No hay mal que por bien no venga –dice el refrán, y en estos tiempos de encierro y de pandemia no han faltado quienes lo recuerdan al contemplar la escena de algún ciervo que cruza tranquilo una calle desolada, o la escena de las tortugas marinas que salen felices a una playa desierta. Claro: estos y muchos otros animales han sentido la ausencia de su mayor depredador y han creído posible recuperar aquellos espacios que les fueron arrebatados en nombre de la civilización y del progreso.
Tampoco han faltado quienes ponderan la limpieza del aire y la claridad del agua, o sea, el renacer de la naturaleza, y nos regocijamos por ella, pero muy pronto nos invade nuevamente el desconsuelo: para que la naturaleza viva, ha sido necesaria y una larga hibernación del animal humano.

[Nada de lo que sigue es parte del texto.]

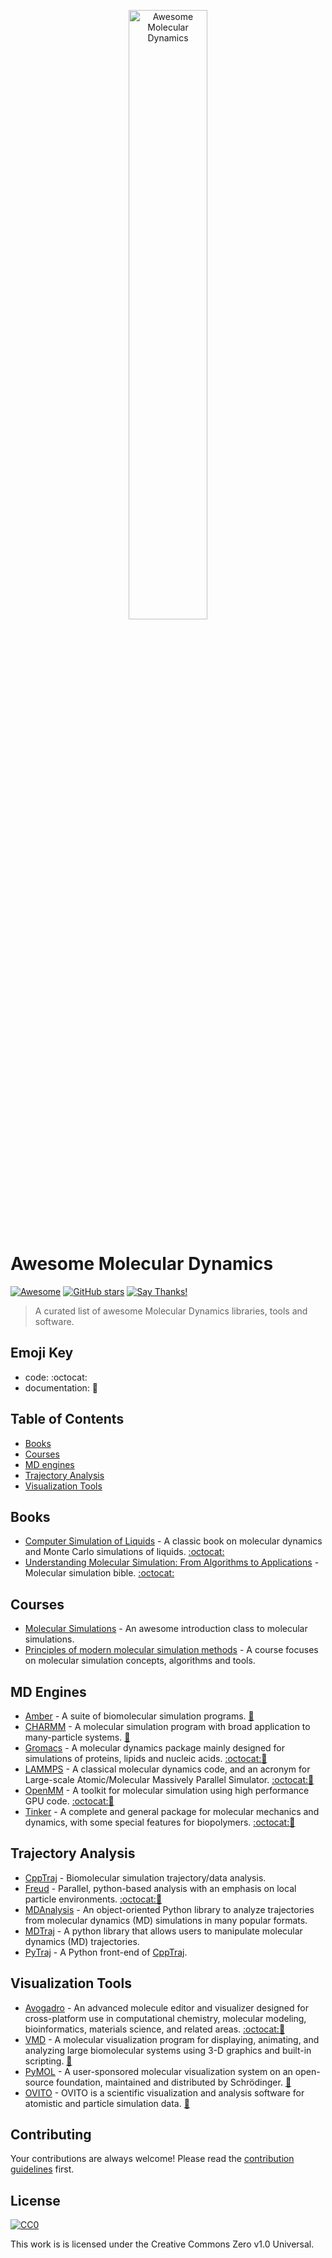 <p align="center">
  <a href="https://awesome-md.com">
    <img alt="Awesome Molecular Dynamics" src="https://awesome-md.com/assets/images/md.png" width="50%" height="50%">
  </a>
</p>

# Awesome Molecular Dynamics 
[![Awesome](https://awesome.re/badge.svg)](https://awesome.re) [![GitHub stars](https://img.shields.io/github/stars/ipudu/awesome-molecular-dynamics.svg?style=social&label=Stars)](https://github.com/ipudu/awesome-molecular-dynamics/stargazers) [![Say Thanks!](https://img.shields.io/badge/Say%20Thanks-!-1EAEDB.svg)](https://saythanks.io/to/ipudu)


> A curated list of awesome Molecular Dynamics libraries, tools and software.


## Emoji Key

* code: :octocat:
* documentation: :book:

## Table of Contents

+ [Books](#books)
+ [Courses](#courses)
+ [MD engines](#md-engines)
+ [Trajectory Analysis](#trajectory-analysis)
+ [Visualization Tools](#visualization-tools)

## Books

* [Computer Simulation of Liquids](https://www.amazon.com/Computer-Simulation-Liquids-Michael-Allen/dp/0198803206) - A classic book on molecular dynamics and Monte Carlo simulations of liquids. [:octocat:][csol-code]
* [Understanding Molecular Simulation: From Algorithms to Applications](https://www.amazon.com/Understanding-Molecular-Simulation-Second-Computational/dp/0122673514/ref=sr_1_1?ie=UTF8&qid=1530897897&sr=8-1&keywords=understanding+molecular+simulation) - Molecular simulation bible. [:octocat:][ums-code]

[csol-code]: https://github.com/Allen-Tildesley/examples
[ums-code]: http://www.acmm.nl/molsim/frenkel_smit/README.html

## Courses

* [Molecular Simulations](http://www.pages.drexel.edu/~cfa22/msim/msim.html) - An awesome introduction class to molecular simulations.
* [Principles of modern molecular simulation methods](https://engineering.ucsb.edu/~shell/che210d/) - A course focuses on molecular simulation concepts, algorithms and tools.

## MD Engines
* [Amber](http://ambermd.org/) - A suite of biomolecular simulation programs. [:book:][amber-doc]
* [CHARMM](https://www.charmm.org/) - A molecular simulation program with broad application to many-particle systems. [:book:][charmm-doc]
* [Gromacs](http://www.gromacs.org/) - A molecular dynamics package mainly designed for simulations of proteins, lipids and nucleic acids. [:octocat:][gromacs-code][:book:][gromacs-doc]
* [LAMMPS](http://lammps.sandia.gov/) - A classical molecular dynamics code, and an acronym for Large-scale Atomic/Molecular Massively Parallel Simulator. [:octocat:][lammps-code][:book:][lammps-doc]
* [OpenMM](http://openmm.org/) - A toolkit for molecular simulation using high performance GPU code. [:octocat:][openmm-code][:book:][openmm-doc]
* [Tinker](https://dasher.wustl.edu/tinker/) - A complete and general package for molecular mechanics and dynamics, with some special features for biopolymers. [:octocat:][tinker-code][:book:][tinker-doc]

[amber-doc]: http://ambermd.org/doc12/Amber16.pdf
[charmm-doc]: https://www.charmm.org/charmm/documentation/
[gromacs-code]: https://github.com/gromacs/gromacs
[gromacs-doc]: http://manual.gromacs.org/documentation/
[lammps-code]: https://github.com/lammps/lammps
[lammps-doc]: http://lammps.sandia.gov/doc/Manual.html
[openmm-code]:https://github.com/pandegroup/openmm
[openmm-doc]:http://openmm.org/documentation.html
[tinker-code]: https://github.com/TinkerTools/tinker
[tinker-doc]:https://dasher.wustl.edu/tinker/downloads/guide.pdf

## Trajectory Analysis

* [CppTraj](https://github.com/Amber-MD/cpptraj) - Biomolecular simulation trajectory/data analysis.
* [Freud](https://freud.readthedocs.io/en/stable/) - Parallel, python-based analysis with an emphasis on local particle environments. [:octocat:][freud-code][:book:][freud-doc]
* [MDAnalysis](https://www.mdanalysis.org/) - An object-oriented Python library to analyze trajectories from molecular dynamics (MD) simulations in many popular formats.
* [MDTraj](http://mdtraj.org/) - A python library that allows users to manipulate molecular dynamics (MD) trajectories.
* [PyTraj](https://amber-md.github.io/pytraj/) - A Python front-end of [CppTraj](https://github.com/Amber-MD/cpptraj).

[freud-code]: https://github.com/glotzerlab/freud
[freud-doc]: https://freud.readthedocs.io/

## Visualization Tools

* [Avogadro](https://avogadro.cc/) - An advanced molecule editor and visualizer designed for cross-platform use in computational chemistry, molecular modeling, bioinformatics, materials science, and related areas. [:octocat:][avogadro-code][:book:][avogadro-doc]
* [VMD](http://www.ks.uiuc.edu/Research/vmd/) - A molecular visualization program for displaying, animating, and analyzing large biomolecular systems using 3-D graphics and built-in scripting. [:book:][vmd-doc]
* [PyMOL](https://pymol.org/2/) - A user-sponsored molecular visualization system on an open-source foundation, maintained and distributed by Schrödinger. [:book:][pymol-doc]
* [OVITO](https://ovito.org/) - OVITO is a scientific visualization and analysis software for atomistic and particle simulation data. [:book:][ovito-doc]

[avogadro-code]: https://github.com/cryos/avogadro
[avogadro-doc]: https://avogadro.cc/docs/
[vmd-doc]: http://www.ks.uiuc.edu/Research/vmd/current/docs.html
[pymol-doc]: http://pymol.sourceforge.net/newman/userman.pdf
[ovito-doc]: http://www.ovito.org/manual/

## Contributing

Your contributions are always welcome! Please read the [contribution guidelines](https://github.com/ipudu/awesome-molecular-dynamics/blob/master/contributing.md) first.

## License

[![CC0](https://mirrors.creativecommons.org/presskit/buttons/88x31/svg/cc-zero.svg)](https://creativecommons.org/publicdomain/zero/1.0)

This work is is licensed under the Creative Commons Zero v1.0 Universal.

Pero no se trata solamente de la naturaleza, sino también de la cultura. Desde aquel que aparece en su balcón para entonar la canción más conocida del lugar, estimulando a sus vecinos a seguirle, hasta una veintena de integrantes de alguna de las mejores orquestas europeas que se ponen de acuerdo para ejecutar una serenata de Mozart, mediante la técnica de la video-conferencia, parecería que la música se ha convertido en una suerte de tabla de salvación para quienes estaban ya al borde de naufragar en la histeria. Por ahí, un guitarrista célebre ofrece al mundo el regalo de un recital gratuito que se extiende por un buen par de horas; por allá, el vecindario entero empieza a hacer palmas y una mujer nonagenaria hace lo que puede para esbozar los pasos de una bulería; más allá, un flautista, un muchacho con una armónica, un viejo con un violín que a ratos suena destemplado… No se trata de profesionalismo, y menos aun de maestría o virtuosismo; se trata solamente del corazón humano. Porque incluso sin pensarlo, todos saben que nos necesitamos los unos a los otros, y en estos tiempos no encontramos nada mejor que la música para poder comunicarnos sin necesidad de las palabras. No es que tengamos algo especial que decirnos: es que tenemos el especialísimo mensaje de sabernos juntos para resistir todavía un poco más.
Hay quienes han encontrado en las redes los videos que nos hacen participar de esas escenas, han dicho un ‘qué bonito’ que suena a hueco, y han pasado al angustiado repaso de las cifras en rojo de una economía cuya quiebra ya es inocultable. Es una lástima.
Si por un momento se metieran dentro de sí mismos quizá podrían descubrir que detrás de una experiencia como esta se encuentra una verdad que generalmente se soslaya: necesitamos la cultura como los peces el mar y las gaviotas el aire, porque la cultura es la atmósfera propia de la especie humana. Y la cultura es arte, es comunicación, es forma; es, sobre todo, la suma de prácticas sociales que trazan en el tiempo los rasgos de nuestra identidad; es la ventana mental que nos permite mirar el futuro que deseamos.